:: Record extracts ::
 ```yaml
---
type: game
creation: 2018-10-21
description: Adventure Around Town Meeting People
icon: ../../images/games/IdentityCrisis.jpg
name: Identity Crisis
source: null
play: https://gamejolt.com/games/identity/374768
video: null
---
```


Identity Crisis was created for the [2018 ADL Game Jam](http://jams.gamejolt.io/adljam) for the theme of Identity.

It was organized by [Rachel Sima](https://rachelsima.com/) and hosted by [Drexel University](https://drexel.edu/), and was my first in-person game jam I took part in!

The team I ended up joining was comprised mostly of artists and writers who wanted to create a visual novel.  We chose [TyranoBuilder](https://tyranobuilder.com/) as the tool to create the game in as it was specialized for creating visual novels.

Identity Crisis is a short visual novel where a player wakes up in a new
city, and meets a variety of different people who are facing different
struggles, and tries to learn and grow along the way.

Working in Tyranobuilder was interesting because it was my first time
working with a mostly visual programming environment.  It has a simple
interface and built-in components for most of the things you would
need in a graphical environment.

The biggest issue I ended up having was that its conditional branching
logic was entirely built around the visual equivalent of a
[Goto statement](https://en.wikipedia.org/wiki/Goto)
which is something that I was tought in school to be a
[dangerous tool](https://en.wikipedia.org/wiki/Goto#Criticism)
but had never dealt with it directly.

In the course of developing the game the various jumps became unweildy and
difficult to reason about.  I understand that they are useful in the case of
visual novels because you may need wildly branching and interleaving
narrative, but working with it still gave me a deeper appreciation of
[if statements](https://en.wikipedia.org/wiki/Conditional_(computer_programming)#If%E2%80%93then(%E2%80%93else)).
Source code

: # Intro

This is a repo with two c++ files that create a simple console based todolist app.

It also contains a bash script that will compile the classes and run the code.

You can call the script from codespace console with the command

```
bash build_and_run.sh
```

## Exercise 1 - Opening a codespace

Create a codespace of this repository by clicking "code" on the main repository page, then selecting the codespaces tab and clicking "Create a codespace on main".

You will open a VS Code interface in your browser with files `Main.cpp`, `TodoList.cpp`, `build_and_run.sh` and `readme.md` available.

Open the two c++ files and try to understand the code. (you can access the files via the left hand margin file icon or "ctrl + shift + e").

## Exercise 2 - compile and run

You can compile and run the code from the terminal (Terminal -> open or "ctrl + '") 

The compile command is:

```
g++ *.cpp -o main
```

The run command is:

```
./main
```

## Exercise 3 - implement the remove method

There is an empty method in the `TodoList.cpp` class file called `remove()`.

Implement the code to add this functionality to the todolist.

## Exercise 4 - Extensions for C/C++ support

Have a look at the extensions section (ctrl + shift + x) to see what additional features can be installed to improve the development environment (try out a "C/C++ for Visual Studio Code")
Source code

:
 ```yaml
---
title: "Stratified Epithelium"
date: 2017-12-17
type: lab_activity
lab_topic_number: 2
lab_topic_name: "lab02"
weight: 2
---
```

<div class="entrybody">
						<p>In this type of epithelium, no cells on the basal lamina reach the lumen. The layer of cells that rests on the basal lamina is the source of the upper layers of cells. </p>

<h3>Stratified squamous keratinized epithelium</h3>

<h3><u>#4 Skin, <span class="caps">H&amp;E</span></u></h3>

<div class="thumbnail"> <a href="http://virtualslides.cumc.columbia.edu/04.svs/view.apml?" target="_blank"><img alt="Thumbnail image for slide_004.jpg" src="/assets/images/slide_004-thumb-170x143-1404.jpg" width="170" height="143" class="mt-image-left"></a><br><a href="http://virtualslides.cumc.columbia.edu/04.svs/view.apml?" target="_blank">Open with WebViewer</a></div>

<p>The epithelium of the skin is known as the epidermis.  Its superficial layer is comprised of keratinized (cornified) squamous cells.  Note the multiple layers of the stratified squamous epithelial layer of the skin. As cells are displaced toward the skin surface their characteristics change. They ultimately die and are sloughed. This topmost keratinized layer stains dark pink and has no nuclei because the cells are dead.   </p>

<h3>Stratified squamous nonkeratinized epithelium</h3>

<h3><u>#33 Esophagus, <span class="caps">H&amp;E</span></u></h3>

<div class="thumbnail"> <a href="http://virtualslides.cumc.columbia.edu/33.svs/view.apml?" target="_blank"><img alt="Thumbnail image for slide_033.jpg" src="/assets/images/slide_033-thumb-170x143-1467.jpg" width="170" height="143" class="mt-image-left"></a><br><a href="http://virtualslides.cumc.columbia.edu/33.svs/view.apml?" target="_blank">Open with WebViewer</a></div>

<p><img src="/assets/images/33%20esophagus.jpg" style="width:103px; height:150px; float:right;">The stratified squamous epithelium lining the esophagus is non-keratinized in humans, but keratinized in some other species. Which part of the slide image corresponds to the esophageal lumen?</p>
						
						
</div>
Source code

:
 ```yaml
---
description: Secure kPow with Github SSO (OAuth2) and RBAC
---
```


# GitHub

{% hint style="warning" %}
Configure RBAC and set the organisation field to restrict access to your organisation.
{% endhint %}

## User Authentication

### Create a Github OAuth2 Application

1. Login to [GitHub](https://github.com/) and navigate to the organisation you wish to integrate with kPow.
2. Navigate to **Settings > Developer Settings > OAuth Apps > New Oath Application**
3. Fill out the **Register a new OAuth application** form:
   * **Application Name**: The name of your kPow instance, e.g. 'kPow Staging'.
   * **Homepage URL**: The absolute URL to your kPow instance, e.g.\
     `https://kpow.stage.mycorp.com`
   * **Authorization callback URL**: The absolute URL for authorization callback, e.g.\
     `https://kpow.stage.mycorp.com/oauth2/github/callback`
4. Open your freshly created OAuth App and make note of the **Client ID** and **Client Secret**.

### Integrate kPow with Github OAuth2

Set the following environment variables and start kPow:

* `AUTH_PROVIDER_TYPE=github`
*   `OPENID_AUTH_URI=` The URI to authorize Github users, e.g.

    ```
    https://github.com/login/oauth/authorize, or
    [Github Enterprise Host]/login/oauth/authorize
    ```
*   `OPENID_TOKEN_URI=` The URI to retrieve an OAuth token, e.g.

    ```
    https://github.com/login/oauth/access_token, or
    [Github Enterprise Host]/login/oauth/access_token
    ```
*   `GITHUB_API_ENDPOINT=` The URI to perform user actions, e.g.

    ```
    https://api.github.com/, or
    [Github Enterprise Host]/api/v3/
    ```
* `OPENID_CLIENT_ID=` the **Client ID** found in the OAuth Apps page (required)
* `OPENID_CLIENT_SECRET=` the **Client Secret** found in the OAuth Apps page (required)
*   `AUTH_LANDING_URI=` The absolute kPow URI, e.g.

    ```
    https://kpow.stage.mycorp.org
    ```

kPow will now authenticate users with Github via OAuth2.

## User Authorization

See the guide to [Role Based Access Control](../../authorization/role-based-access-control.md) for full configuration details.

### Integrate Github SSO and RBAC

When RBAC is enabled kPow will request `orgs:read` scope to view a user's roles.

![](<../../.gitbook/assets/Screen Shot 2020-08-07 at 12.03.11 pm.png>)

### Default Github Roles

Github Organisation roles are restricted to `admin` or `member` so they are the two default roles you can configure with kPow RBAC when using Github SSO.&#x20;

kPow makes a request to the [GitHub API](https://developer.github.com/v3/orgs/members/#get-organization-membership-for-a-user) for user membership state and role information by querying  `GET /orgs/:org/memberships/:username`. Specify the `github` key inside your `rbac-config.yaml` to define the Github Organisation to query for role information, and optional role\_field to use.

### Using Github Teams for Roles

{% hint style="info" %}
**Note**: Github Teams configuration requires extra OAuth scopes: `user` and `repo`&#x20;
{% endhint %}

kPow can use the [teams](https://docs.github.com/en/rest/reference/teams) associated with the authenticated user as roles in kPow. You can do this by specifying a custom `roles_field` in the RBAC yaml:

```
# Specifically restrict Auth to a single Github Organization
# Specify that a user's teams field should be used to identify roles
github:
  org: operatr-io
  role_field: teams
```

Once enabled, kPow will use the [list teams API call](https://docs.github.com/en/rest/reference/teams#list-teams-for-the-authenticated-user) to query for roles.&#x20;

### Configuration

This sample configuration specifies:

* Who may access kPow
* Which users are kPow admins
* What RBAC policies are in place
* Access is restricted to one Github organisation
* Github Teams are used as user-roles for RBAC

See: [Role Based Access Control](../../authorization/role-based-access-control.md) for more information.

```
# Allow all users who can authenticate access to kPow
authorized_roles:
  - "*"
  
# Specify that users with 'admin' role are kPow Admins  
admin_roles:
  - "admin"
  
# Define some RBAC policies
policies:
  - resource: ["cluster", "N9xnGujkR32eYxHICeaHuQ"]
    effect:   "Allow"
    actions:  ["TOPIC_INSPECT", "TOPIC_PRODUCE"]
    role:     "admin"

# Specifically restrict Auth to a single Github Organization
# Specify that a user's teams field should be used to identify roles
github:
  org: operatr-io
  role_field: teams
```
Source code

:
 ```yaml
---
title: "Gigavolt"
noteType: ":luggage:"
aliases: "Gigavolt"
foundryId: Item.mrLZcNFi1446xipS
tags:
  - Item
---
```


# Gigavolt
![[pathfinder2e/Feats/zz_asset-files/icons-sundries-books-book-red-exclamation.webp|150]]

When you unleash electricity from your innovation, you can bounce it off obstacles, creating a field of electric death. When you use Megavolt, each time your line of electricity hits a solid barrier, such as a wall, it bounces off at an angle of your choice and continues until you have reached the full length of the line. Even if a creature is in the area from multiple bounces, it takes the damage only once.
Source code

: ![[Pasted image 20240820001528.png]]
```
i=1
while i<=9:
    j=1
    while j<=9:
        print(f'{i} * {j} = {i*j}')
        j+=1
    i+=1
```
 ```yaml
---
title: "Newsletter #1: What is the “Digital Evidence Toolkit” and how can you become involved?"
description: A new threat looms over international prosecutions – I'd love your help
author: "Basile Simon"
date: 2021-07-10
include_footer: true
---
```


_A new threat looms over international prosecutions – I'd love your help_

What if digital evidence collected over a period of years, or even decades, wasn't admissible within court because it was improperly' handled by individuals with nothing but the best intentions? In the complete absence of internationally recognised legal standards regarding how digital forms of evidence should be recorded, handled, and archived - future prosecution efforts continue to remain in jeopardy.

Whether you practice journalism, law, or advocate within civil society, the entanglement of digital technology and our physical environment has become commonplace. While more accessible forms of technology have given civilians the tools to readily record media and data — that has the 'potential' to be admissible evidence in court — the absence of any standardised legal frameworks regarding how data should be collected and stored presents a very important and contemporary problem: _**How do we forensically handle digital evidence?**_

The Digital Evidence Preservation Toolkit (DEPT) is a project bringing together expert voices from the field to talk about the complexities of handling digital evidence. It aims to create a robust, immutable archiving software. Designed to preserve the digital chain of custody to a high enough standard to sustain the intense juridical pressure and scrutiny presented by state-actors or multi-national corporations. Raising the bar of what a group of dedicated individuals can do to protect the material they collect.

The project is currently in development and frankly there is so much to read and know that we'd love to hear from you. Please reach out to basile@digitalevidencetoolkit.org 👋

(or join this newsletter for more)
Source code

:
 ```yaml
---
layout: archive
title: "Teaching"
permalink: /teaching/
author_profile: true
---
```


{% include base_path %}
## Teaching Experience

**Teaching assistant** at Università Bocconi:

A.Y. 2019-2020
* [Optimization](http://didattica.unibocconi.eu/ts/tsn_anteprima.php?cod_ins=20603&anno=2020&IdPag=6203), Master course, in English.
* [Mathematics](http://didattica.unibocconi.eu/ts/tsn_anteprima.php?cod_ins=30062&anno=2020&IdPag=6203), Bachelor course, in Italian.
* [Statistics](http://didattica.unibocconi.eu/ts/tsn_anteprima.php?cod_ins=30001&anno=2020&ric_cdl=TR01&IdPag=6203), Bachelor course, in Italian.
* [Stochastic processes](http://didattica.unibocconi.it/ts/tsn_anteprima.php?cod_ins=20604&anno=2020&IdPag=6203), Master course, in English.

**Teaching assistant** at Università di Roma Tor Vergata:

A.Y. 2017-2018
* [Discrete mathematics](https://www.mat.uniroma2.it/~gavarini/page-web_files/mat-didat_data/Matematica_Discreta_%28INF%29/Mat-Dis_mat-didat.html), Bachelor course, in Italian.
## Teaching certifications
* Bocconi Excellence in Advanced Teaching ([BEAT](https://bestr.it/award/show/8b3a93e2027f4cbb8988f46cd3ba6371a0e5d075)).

:: Task brief ::
Only the lines from the top of the data through the line that contains "Working in Tyranobuilder" should be quoted, exactly as they stand.

:: Answer box ::
 ```yaml
---
type: game
creation: 2018-10-21
description: Adventure Around Town Meeting People
icon: ../../images/games/IdentityCrisis.jpg
name: Identity Crisis
source: null
play: https://gamejolt.com/games/identity/374768
video: null
---
```


Identity Crisis was created for the [2018 ADL Game Jam](http://jams.gamejolt.io/adljam) for the theme of Identity.

It was organized by [Rachel Sima](https://rachelsima.com/) and hosted by [Drexel University](https://drexel.edu/), and was my first in-person game jam I took part in!

The team I ended up joining was comprised mostly of artists and writers who wanted to create a visual novel.  We chose [TyranoBuilder](https://tyranobuilder.com/) as the tool to create the game in as it was specialized for creating visual novels.

Identity Crisis is a short visual novel where a player wakes up in a new
city, and meets a variety of different people who are facing different
struggles, and tries to learn and grow along the way.

Working in Tyranobuilder was interesting because it was my first time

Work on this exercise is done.